David Bakin’s programming blog.


Unit Testing 'Legacy' Code You Can't Change - 1 - Threading The Needle

Part 1 of a series on unit testing “legacy” code that you can’t change; see also:

The most obvious way to test hidden free functions and methods (“hidden” means not visible due to being declared in a source file at file scope or in an anonymous namespace) is to test them through their callers.

Definitions

  • source file: A file containing C++ source, most often with an associated header file. Almost synonymous with “compilation unit”.
  • hidden {method, free function, class}: An entity defined at file scope or in an anonymous namespace.
  • mut: Method (free function, class) Under Test (a play on SUT, System Under Test).

This is applicable under certain circumstances:

  • You can call the calling function in such a way that it always calls the hidden MUT, and the behavior of the caller is affected in known ways by the return value(s) of the MUT such that you can observe it,
  • You can arrange that the calling function calls the MUT with specified arguments,
    • sometimes these arguments are passed directly as arguments to the caller,
    • sometimes they may be wrapped in a struct or class that you pass to the caller,
    • sometimes you can arrange that the caller, in computing arguments to the MUT, computes values you want to use.
  • And it is easier if one of the arguments, passed to the caller to be passed to the MUT, is a method/function/class that you can mock or spy to affect the MUT’s behavior in some observable way, or use to observe its progress/results.
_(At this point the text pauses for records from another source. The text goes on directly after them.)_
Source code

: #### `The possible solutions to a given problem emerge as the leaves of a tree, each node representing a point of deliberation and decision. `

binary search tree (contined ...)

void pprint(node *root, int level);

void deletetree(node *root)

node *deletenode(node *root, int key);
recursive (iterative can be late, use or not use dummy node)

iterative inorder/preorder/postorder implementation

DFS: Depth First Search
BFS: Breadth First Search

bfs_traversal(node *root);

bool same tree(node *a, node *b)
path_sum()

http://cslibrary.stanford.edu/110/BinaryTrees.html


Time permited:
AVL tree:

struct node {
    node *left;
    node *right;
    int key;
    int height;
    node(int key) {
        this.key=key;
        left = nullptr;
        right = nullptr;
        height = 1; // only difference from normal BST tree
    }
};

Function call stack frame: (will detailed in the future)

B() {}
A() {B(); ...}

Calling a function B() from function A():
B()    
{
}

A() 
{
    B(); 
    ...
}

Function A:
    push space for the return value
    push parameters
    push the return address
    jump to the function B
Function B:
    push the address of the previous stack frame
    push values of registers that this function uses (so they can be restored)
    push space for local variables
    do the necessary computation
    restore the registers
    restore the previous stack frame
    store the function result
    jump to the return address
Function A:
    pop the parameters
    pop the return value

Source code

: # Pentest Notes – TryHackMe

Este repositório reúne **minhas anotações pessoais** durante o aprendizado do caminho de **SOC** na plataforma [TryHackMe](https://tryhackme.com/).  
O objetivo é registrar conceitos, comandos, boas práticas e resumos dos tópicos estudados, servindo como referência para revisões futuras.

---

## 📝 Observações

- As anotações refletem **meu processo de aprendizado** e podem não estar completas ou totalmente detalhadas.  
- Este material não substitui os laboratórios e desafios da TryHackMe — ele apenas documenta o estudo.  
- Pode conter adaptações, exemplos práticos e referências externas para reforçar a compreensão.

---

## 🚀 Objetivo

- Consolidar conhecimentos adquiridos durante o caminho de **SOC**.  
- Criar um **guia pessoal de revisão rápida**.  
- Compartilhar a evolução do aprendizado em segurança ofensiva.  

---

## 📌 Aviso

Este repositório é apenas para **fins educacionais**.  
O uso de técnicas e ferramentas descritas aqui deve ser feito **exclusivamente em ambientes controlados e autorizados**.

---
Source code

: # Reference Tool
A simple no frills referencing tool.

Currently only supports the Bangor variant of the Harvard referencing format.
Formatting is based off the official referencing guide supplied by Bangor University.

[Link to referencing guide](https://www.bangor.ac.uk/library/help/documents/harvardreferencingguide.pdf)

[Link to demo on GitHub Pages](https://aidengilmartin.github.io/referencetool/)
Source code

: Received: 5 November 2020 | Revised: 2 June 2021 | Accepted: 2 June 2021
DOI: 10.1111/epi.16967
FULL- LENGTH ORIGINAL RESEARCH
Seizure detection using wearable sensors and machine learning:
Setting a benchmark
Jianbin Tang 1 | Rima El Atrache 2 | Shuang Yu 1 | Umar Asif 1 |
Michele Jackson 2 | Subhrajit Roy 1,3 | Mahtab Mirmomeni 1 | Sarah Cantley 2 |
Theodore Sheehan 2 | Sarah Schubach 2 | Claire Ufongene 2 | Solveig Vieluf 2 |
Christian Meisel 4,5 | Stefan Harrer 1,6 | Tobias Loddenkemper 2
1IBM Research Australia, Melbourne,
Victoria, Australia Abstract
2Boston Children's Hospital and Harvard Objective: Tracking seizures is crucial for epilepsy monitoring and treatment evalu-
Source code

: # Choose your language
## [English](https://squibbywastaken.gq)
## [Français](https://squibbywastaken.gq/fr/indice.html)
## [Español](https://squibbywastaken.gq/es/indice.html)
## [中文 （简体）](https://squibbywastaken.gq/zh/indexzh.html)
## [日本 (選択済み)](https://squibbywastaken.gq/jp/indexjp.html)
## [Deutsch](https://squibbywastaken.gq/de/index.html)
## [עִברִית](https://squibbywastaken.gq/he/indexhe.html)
To be honest, I doubt these circumstances happen too often. But it did happen when I wrote unit tests for Bitcoin Core’s taproot/tapscript script interpreter code. (And that exciting (and tricky) case study is given later in this post.)

Here is a contrived example: Consider a file that contains a hidden function1, and its visible caller2:

namespace {

int hidden_fn(int i) {
    if (i < 0) throw std::domain_error("must be non-negative");
    return 4*i*i - 3*i + 2;
}

} // anon ns

enum class TYPE { Option1, Option2 };

int conduit_fn(TYPE type, int i) {
    switch (type) {
        case TYPE::Option1: return i * 5;
        case TYPE::Option2: return (int)std::pow(hidden_fn(i), 2);
        default: throw std::invalid_argument("bad type");
    }
}

hidden_fn is what we want to test, but it is in an anonymous namespace. The only caller is conduit_fn. However, we can see that if the TYPE parameter type to conduit_fn is TYPE::Option2 then hidden_fn is called with the second argument of conduit_fn, the result is squared, and returned. So that’s the path we’ll take for the test3:

int test_hidden_fn() {
    struct { int value; int expected; } data[] = {{0, 4}, {2, 144}, {5, 7569}};
    for (size_t i = 0; i < size(data); ++i) {
        assert(data[i].expected == conduit_fn(TYPE::Option2, data[i].value));
    }
    try {
        throw conduit_fn(TYPE::Option2, -1);
    } catch (const domain_error&) {
        // expected
    }
    return 0;
}

This test method only tests hidden_fn - you’ll need another test for the rest of conduit_fn’s behavior.

Obviously this test is fragile with respect to changes in conduit_fn. If case TYPE::Option2 no longer calls hidden_fn, if the second argument isn’t directly passed to hidden_fn, or if the result of hidden_fn is no longer squared then this test will need to be changed.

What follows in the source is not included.